■ SOURCE DATA:
Start of Block
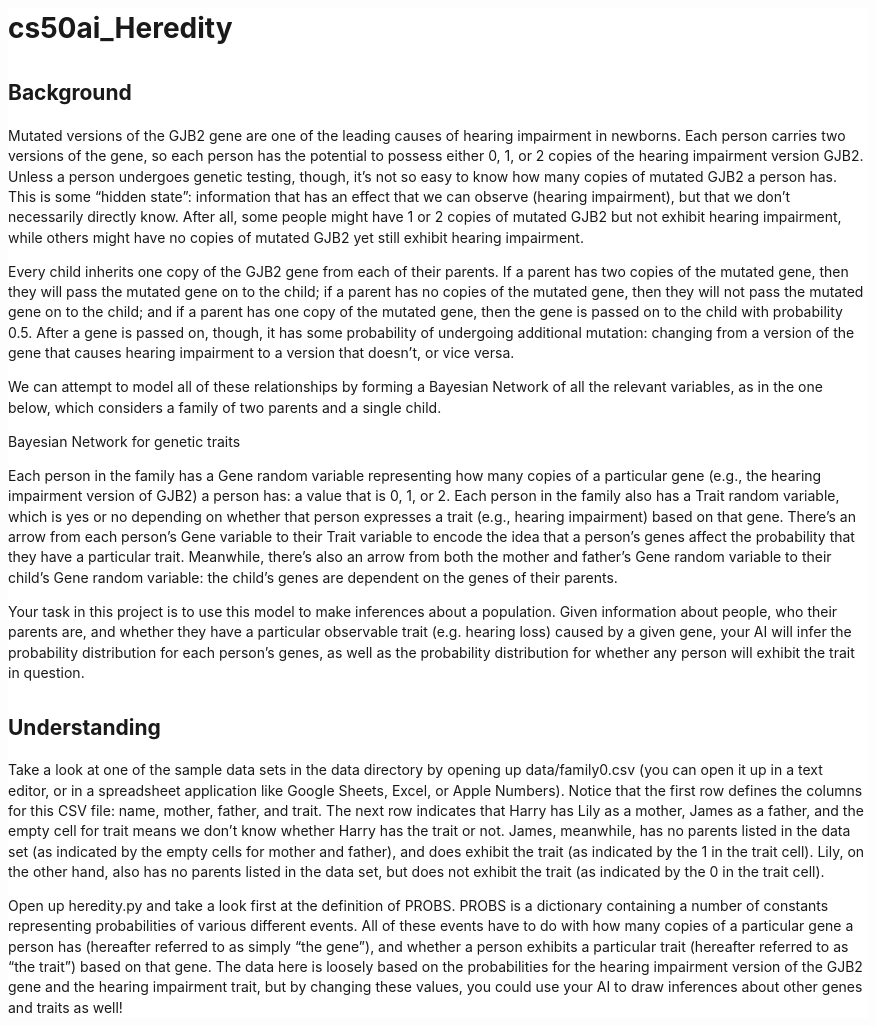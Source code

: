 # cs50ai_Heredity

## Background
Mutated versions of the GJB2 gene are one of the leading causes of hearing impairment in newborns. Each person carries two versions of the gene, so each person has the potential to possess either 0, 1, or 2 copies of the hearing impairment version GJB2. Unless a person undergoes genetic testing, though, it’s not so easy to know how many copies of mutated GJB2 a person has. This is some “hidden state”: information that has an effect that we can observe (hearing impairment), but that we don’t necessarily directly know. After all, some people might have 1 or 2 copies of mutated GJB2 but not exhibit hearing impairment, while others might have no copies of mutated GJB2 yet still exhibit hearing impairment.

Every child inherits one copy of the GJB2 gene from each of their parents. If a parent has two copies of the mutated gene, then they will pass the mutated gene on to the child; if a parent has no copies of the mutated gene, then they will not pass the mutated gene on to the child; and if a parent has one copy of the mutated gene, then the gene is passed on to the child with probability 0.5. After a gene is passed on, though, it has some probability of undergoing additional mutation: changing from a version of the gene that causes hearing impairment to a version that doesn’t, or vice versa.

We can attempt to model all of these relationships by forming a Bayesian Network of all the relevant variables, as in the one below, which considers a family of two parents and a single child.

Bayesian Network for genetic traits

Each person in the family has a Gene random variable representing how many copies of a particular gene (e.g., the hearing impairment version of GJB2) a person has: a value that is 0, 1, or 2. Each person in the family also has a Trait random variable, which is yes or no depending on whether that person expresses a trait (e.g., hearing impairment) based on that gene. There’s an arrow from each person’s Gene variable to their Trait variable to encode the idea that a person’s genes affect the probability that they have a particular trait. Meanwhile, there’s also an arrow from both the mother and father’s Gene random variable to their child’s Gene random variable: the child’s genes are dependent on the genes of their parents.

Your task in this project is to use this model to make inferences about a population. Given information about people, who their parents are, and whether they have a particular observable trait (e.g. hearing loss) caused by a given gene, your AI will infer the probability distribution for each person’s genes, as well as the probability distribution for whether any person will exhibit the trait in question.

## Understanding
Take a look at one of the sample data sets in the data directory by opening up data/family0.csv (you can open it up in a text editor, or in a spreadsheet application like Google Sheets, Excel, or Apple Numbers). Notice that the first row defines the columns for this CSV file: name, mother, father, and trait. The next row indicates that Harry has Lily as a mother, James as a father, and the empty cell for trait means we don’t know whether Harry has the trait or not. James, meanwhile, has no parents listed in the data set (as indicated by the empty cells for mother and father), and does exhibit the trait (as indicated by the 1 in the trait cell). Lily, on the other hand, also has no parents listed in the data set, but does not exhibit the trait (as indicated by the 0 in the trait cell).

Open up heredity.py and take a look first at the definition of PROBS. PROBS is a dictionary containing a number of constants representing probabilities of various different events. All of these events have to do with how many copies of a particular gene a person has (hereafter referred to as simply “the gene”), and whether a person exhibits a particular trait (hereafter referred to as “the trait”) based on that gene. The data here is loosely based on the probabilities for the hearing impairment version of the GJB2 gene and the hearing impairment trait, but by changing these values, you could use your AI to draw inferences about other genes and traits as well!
End of Block
■ PROBLEM TO WORK ON:
Which lines in the records above contain the string "well"? Copy each one.

■ TASK RESPONSE:
Your task in this project is to use this model to make inferences about a population. Given information about people, who their parents are, and whether they have a particular observable trait (e.g. hearing loss) caused by a given gene, your AI will infer the probability distribution for each person’s genes, as well as the probability distribution for whether any person will exhibit the trait in question.
Open up heredity.py and take a look first at the definition of PROBS. PROBS is a dictionary containing a number of constants representing probabilities of various different events. All of these events have to do with how many copies of a particular gene a person has (hereafter referred to as simply “the gene”), and whether a person exhibits a particular trait (hereafter referred to as “the trait”) based on that gene. The data here is loosely based on the probabilities for the hearing impairment version of the GJB2 gene and the hearing impairment trait, but by changing these values, you could use your AI to draw inferences about other genes and traits as well!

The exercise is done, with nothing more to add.